2014-08-05 Thread Junio C Hamano
Sergey Organov sorga...@gmail.com writes:

 Previous description implicitly favored 'true' value for pull.rebase
 and pull.branch.rebase options,

I do not share that impression.  It is true that 'true' is described
first before 'preserve', which can be argued that it is being
implicitly favoured, but we have to pick one over the other when
describing two things, so I do not see it as a strong preference.

 when for some workflows 'preserve'
 is the right choice, and for others it hardly makes any difference.
 Therefore, 'preserve' should be preferred in general, unless the user
 knows exactly what she is doing.

I doubt we saw any such conclusion in the recent thread that
discussed this, other than your repeating that statement---and I've
learned to tell repeated voices and chorus apart over time ;-).

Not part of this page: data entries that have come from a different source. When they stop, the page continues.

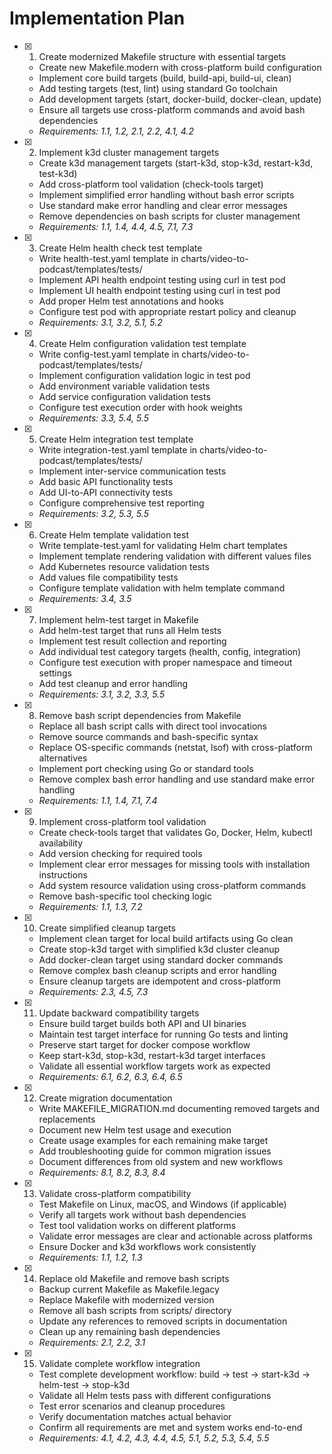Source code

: # Implementation Plan

- [x] 1. Create modernized Makefile structure with essential targets
  - Create new Makefile.modern with cross-platform build configuration
  - Implement core build targets (build, build-api, build-ui, clean)
  - Add testing targets (test, lint) using standard Go toolchain
  - Add development targets (start, docker-build, docker-clean, update)
  - Ensure all targets use cross-platform commands and avoid bash dependencies
  - _Requirements: 1.1, 1.2, 2.1, 2.2, 4.1, 4.2_

- [x] 2. Implement k3d cluster management targets
  - Create k3d management targets (start-k3d, stop-k3d, restart-k3d, test-k3d)
  - Add cross-platform tool validation (check-tools target)
  - Implement simplified error handling without bash error scripts
  - Use standard make error handling and clear error messages
  - Remove dependencies on bash scripts for cluster management
  - _Requirements: 1.1, 1.4, 4.4, 4.5, 7.1, 7.3_

- [x] 3. Create Helm health check test template
  - Write health-test.yaml template in charts/video-to-podcast/templates/tests/
  - Implement API health endpoint testing using curl in test pod
  - Implement UI health endpoint testing using curl in test pod
  - Add proper Helm test annotations and hooks
  - Configure test pod with appropriate restart policy and cleanup
  - _Requirements: 3.1, 3.2, 5.1, 5.2_

- [x] 4. Create Helm configuration validation test template
  - Write config-test.yaml template in charts/video-to-podcast/templates/tests/
  - Implement configuration validation logic in test pod
  - Add environment variable validation tests
  - Add service configuration validation tests
  - Configure test execution order with hook weights
  - _Requirements: 3.3, 5.4, 5.5_

- [x] 5. Create Helm integration test template
  - Write integration-test.yaml template in charts/video-to-podcast/templates/tests/
  - Implement inter-service communication tests
  - Add basic API functionality tests
  - Add UI-to-API connectivity tests
  - Configure comprehensive test reporting
  - _Requirements: 3.2, 5.3, 5.5_

- [x] 6. Create Helm template validation test
  - Write template-test.yaml for validating Helm chart templates
  - Implement template rendering validation with different values files
  - Add Kubernetes resource validation tests
  - Add values file compatibility tests
  - Configure template validation with helm template command
  - _Requirements: 3.4, 3.5_

- [x] 7. Implement helm-test target in Makefile
  - Add helm-test target that runs all Helm tests
  - Implement test result collection and reporting
  - Add individual test category targets (health, config, integration)
  - Configure test execution with proper namespace and timeout settings
  - Add test cleanup and error handling
  - _Requirements: 3.1, 3.2, 3.3, 5.5_

- [x] 8. Remove bash script dependencies from Makefile
  - Replace all bash script calls with direct tool invocations
  - Remove source commands and bash-specific syntax
  - Replace OS-specific commands (netstat, lsof) with cross-platform alternatives
  - Implement port checking using Go or standard tools
  - Remove complex bash error handling and use standard make error handling
  - _Requirements: 1.1, 1.4, 7.1, 7.4_

- [x] 9. Implement cross-platform tool validation
  - Create check-tools target that validates Go, Docker, Helm, kubectl availability
  - Add version checking for required tools
  - Implement clear error messages for missing tools with installation instructions
  - Add system resource validation using cross-platform commands
  - Remove bash-specific tool checking logic
  - _Requirements: 1.1, 1.3, 7.2_

- [x] 10. Create simplified cleanup targets
  - Implement clean target for local build artifacts using Go clean
  - Create stop-k3d target with simplified k3d cluster cleanup
  - Add docker-clean target using standard docker commands
  - Remove complex bash cleanup scripts and error handling
  - Ensure cleanup targets are idempotent and cross-platform
  - _Requirements: 2.3, 4.5, 7.3_

- [x] 11. Update backward compatibility targets
  - Ensure build target builds both API and UI binaries
  - Maintain test target interface for running Go tests and linting
  - Preserve start target for docker compose workflow
  - Keep start-k3d, stop-k3d, restart-k3d target interfaces
  - Validate all essential workflow targets work as expected
  - _Requirements: 6.1, 6.2, 6.3, 6.4, 6.5_

- [x] 12. Create migration documentation
  - Write MAKEFILE_MIGRATION.md documenting removed targets and replacements
  - Document new Helm test usage and execution
  - Create usage examples for each remaining make target
  - Add troubleshooting guide for common migration issues
  - Document differences from old system and new workflows
  - _Requirements: 8.1, 8.2, 8.3, 8.4_

- [x] 13. Validate cross-platform compatibility
  - Test Makefile on Linux, macOS, and Windows (if applicable)
  - Verify all targets work without bash dependencies
  - Test tool validation works on different platforms
  - Validate error messages are clear and actionable across platforms
  - Ensure Docker and k3d workflows work consistently
  - _Requirements: 1.1, 1.2, 1.3_

- [x] 14. Replace old Makefile and remove bash scripts
  - Backup current Makefile as Makefile.legacy
  - Replace Makefile with modernized version
  - Remove all bash scripts from scripts/ directory
  - Update any references to removed scripts in documentation
  - Clean up any remaining bash dependencies
  - _Requirements: 2.1, 2.2, 3.1_

- [x] 15. Validate complete workflow integration
  - Test complete development workflow: build -> test -> start-k3d -> helm-test -> stop-k3d
  - Validate all Helm tests pass with different configurations
  - Test error scenarios and cleanup procedures
  - Verify documentation matches actual behavior
  - Confirm all requirements are met and system works end-to-end
  - _Requirements: 4.1, 4.2, 4.3, 4.4, 4.5, 5.1, 5.2, 5.3, 5.4, 5.5_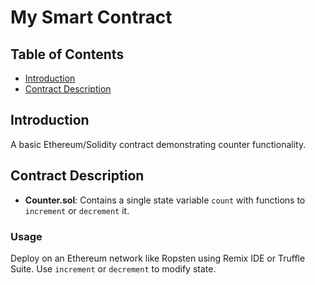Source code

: # My Smart Contract

## Table of Contents

- [Introduction](#introduction)
- [Contract Description](#contract-description)

## Introduction

A basic Ethereum/Solidity contract demonstrating counter functionality.

## Contract Description

- **Counter.sol**: Contains a single state variable `count` with functions to `increment` or `decrement` it.

### Usage

Deploy on an Ethereum network like Ropsten using Remix IDE or Truffle Suite. Use `increment` or `decrement` to modify state.
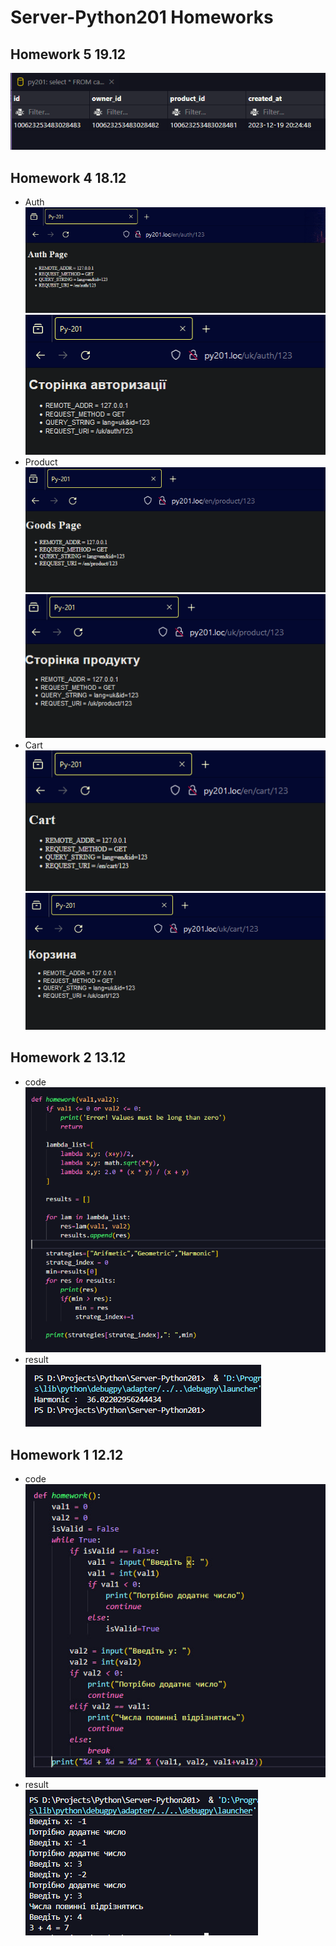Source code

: # Server-Python201 Homeworks

## Homework 5 19.12
![alt](https://github.com/dsgnrr/Server-Python201/blob/main/Homework/hw5/result.png)

## Homework 4 18.12
* Auth <br>
![alt](https://github.com/dsgnrr/Server-Python201/blob/main/Homework/hw4/auth_en.png)
![alt](https://github.com/dsgnrr/Server-Python201/blob/main/Homework/hw4/auth_uk.png)
* Product <br>
![alt](https://github.com/dsgnrr/Server-Python201/blob/main/Homework/hw4/product_en.png)
![alt](https://github.com/dsgnrr/Server-Python201/blob/main/Homework/hw4/product_uk.png)
* Cart <br>
![alt](https://github.com/dsgnrr/Server-Python201/blob/main/Homework/hw4/cart_en.png)
![alt](https://github.com/dsgnrr/Server-Python201/blob/main/Homework/hw4/cart_uk.png)

## Homework 2 13.12
* code <br>
![alt](https://github.com/dsgnrr/Server-Python201/blob/main/Homework/hw2/code.png)
* result <br>
![alt](https://github.com/dsgnrr/Server-Python201/blob/main/Homework/hw2/result.png)

## Homework 1 12.12
* code <br>
![alt](https://github.com/dsgnrr/Server-Python201/blob/main/Homework/hw1/result.png)
* result <br>
![alt](https://github.com/dsgnrr/Server-Python201/blob/main/Homework/hw1/result2.png)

One approach is more suitable for some workflows while being
inappropriate for others and that goes for both variants.  A
downside of flattening is that it gives a wrong result when the user
wants to keep merges.  Two downsides of preserving are that it gives
a wrong result when the user wants to flatten, and it tends to be
slower.

During that discussion, you seemed to assume that those who want a
flattened end result would never merge locally; I do not think that
is true.  Having your own merges on a branch that you would want to
rebase to flatten is not unusual.

You may employ a workflow to build on separate topic branches while
developing, merge the topics among them that are ready into your
local 'master' to be used personally, and after using it from your
local 'master' for a while to make sure it is solid, you may decide
to make it final by publishing it to the outside world, and at that
point you would want to flatten the history on top of the latest
upstream before pushing.  That's not anything advanced that takes 
the user knows exactly what she is doing.